Stored items from a collection

━━━━━━

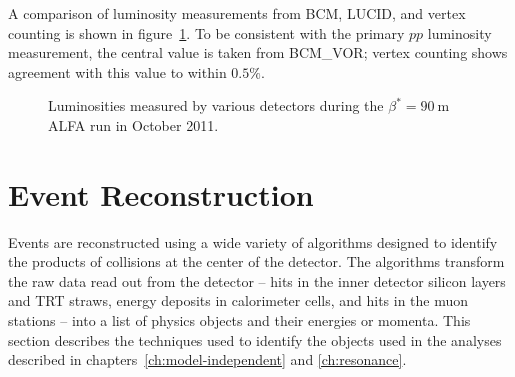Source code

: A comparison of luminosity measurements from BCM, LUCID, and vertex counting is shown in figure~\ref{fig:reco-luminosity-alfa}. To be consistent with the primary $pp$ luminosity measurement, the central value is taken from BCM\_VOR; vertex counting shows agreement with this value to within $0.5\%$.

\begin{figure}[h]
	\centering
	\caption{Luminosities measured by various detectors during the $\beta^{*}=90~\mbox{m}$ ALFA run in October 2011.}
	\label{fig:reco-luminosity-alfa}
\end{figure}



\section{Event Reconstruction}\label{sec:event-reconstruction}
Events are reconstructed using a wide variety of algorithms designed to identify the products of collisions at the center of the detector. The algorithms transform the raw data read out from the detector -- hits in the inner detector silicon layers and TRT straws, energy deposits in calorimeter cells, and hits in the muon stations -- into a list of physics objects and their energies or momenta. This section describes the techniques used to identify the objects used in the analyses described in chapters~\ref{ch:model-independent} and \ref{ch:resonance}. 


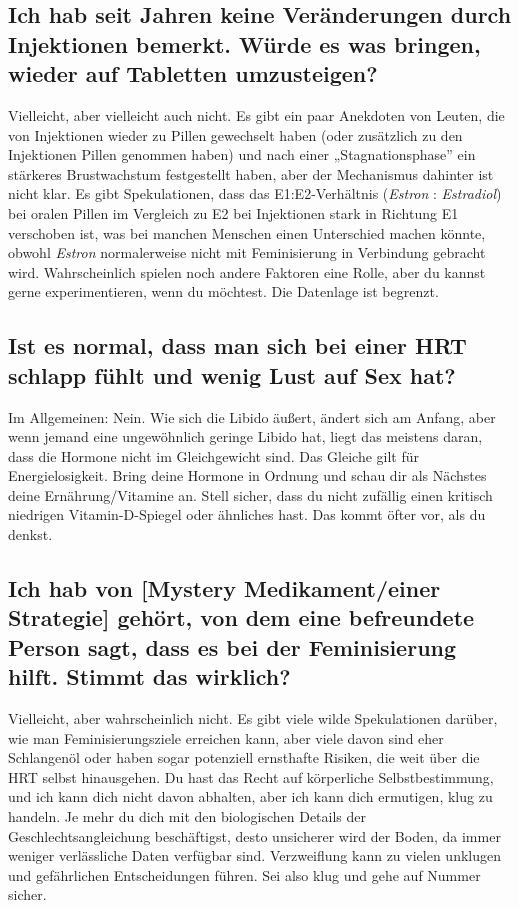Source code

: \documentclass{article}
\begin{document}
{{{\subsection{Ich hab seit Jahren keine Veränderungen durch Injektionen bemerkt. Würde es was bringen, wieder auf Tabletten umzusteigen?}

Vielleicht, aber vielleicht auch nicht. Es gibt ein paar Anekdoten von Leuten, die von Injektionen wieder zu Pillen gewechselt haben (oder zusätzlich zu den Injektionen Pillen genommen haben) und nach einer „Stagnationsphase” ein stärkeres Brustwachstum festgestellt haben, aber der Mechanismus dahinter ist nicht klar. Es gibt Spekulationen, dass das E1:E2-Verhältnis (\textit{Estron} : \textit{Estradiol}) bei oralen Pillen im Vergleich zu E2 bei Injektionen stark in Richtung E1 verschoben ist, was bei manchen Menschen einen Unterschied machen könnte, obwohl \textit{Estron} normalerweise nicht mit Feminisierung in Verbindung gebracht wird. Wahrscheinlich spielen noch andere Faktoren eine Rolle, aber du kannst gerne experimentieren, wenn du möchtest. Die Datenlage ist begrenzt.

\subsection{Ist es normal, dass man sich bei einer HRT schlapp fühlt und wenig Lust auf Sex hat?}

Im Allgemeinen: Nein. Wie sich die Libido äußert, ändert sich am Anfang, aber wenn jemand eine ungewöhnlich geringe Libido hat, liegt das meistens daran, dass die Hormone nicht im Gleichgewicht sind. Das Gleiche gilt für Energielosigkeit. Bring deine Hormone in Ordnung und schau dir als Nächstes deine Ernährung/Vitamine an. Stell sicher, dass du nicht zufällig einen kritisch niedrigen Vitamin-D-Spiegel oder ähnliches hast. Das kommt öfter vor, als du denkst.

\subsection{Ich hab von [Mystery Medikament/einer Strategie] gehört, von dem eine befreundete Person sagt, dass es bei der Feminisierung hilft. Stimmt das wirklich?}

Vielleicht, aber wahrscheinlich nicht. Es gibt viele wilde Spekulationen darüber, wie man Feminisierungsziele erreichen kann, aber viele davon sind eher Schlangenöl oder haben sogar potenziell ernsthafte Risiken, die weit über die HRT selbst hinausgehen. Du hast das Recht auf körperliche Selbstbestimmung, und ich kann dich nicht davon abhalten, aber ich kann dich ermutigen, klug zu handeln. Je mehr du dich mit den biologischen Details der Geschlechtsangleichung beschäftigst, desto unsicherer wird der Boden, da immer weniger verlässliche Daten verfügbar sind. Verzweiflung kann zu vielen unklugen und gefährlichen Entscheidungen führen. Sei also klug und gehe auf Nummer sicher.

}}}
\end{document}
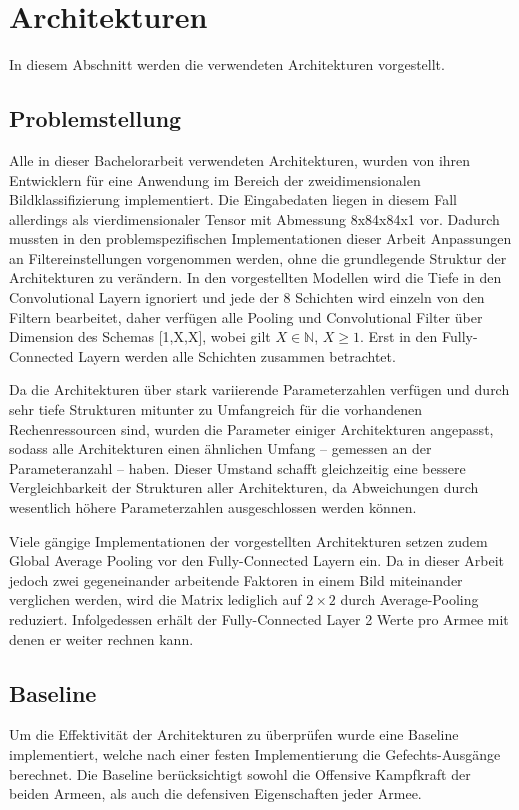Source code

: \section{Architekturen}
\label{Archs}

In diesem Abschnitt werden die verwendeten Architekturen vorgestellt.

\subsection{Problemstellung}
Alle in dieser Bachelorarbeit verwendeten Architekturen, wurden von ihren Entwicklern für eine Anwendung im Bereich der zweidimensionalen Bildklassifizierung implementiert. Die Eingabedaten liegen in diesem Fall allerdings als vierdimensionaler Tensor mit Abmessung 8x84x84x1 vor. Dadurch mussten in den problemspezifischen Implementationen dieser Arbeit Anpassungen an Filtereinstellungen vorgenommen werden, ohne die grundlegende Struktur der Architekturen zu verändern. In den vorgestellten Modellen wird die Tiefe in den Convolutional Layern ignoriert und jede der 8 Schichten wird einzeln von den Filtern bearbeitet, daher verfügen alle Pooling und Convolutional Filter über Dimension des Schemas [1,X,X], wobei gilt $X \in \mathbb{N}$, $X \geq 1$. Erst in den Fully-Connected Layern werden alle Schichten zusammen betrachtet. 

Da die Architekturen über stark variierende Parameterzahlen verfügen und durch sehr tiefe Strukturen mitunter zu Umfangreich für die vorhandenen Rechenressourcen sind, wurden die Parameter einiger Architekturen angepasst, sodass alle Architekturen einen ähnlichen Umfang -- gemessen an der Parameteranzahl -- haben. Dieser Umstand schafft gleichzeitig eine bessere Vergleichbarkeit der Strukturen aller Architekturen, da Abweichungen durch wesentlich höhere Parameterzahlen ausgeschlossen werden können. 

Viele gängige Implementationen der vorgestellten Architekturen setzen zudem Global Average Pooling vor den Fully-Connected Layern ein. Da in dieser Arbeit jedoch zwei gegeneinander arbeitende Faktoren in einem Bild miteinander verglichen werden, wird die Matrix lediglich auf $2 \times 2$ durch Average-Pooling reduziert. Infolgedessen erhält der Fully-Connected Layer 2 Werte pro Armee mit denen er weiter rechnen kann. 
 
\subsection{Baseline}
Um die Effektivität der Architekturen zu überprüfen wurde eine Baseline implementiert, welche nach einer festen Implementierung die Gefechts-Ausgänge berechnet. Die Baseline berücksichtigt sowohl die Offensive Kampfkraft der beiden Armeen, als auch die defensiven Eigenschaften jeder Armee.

━━━━━━

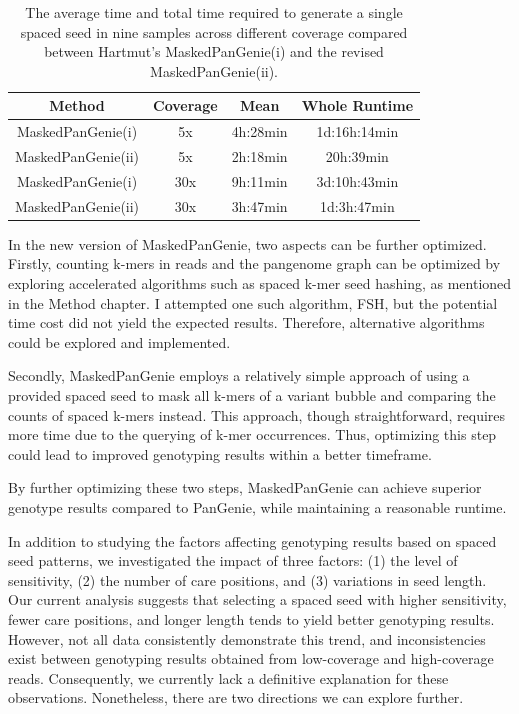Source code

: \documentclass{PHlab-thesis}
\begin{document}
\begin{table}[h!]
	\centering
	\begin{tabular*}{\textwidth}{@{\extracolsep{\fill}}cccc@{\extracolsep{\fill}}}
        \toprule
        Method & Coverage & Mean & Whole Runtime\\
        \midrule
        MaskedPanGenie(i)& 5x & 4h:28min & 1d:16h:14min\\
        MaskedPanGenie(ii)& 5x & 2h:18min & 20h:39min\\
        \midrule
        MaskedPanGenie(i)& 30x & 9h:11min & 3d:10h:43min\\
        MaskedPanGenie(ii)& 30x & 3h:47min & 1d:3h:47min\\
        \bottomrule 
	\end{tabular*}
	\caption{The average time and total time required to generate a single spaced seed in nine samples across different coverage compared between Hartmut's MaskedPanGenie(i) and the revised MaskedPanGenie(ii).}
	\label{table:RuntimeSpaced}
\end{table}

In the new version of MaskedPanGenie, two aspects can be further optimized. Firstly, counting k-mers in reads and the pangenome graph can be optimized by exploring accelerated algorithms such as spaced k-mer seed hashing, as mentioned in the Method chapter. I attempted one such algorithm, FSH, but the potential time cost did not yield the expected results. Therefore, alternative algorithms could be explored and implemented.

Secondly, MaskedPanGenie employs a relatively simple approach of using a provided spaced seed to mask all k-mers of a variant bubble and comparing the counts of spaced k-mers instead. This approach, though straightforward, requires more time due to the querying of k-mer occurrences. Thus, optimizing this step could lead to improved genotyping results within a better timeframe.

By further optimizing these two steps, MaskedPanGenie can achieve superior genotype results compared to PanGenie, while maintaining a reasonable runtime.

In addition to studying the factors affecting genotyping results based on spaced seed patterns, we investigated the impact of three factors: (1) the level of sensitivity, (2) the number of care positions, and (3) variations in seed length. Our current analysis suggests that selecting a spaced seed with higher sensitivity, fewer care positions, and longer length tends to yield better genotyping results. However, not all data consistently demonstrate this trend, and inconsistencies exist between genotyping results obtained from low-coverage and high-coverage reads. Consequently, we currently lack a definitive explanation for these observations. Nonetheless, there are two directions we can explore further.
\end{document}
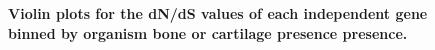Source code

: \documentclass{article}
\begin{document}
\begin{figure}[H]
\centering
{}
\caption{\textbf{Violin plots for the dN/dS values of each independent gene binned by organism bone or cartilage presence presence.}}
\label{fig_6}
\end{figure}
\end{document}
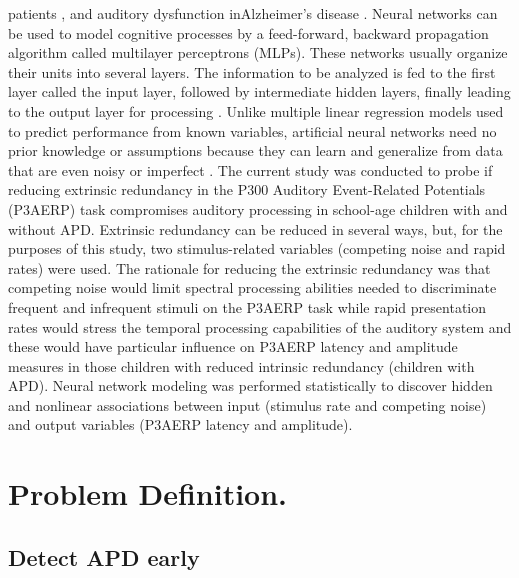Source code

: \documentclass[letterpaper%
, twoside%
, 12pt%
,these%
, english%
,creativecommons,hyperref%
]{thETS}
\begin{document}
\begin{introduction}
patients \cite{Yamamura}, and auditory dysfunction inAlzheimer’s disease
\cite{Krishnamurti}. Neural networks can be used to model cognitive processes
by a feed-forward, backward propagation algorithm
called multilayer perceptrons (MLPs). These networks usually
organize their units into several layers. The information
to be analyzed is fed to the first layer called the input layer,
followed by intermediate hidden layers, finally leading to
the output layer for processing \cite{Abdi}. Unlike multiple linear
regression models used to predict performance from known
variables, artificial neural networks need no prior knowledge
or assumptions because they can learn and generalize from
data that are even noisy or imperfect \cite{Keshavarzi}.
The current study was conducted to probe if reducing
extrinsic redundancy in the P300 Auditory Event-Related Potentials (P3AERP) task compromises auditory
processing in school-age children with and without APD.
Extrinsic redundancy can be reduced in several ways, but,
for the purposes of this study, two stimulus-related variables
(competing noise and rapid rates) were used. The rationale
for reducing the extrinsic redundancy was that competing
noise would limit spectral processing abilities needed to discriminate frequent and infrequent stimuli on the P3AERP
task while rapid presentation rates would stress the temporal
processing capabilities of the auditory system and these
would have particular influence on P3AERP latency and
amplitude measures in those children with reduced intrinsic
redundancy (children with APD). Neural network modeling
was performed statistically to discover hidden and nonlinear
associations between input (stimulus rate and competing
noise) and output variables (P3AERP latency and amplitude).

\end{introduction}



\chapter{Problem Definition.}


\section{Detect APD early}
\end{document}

━━━━━━

■ Task to carry out ■
Reproduce every line in the records above that contains the word "reducing".

■ Written response ■
The current study was conducted to probe if reducing
for reducing the extrinsic redundancy was that competing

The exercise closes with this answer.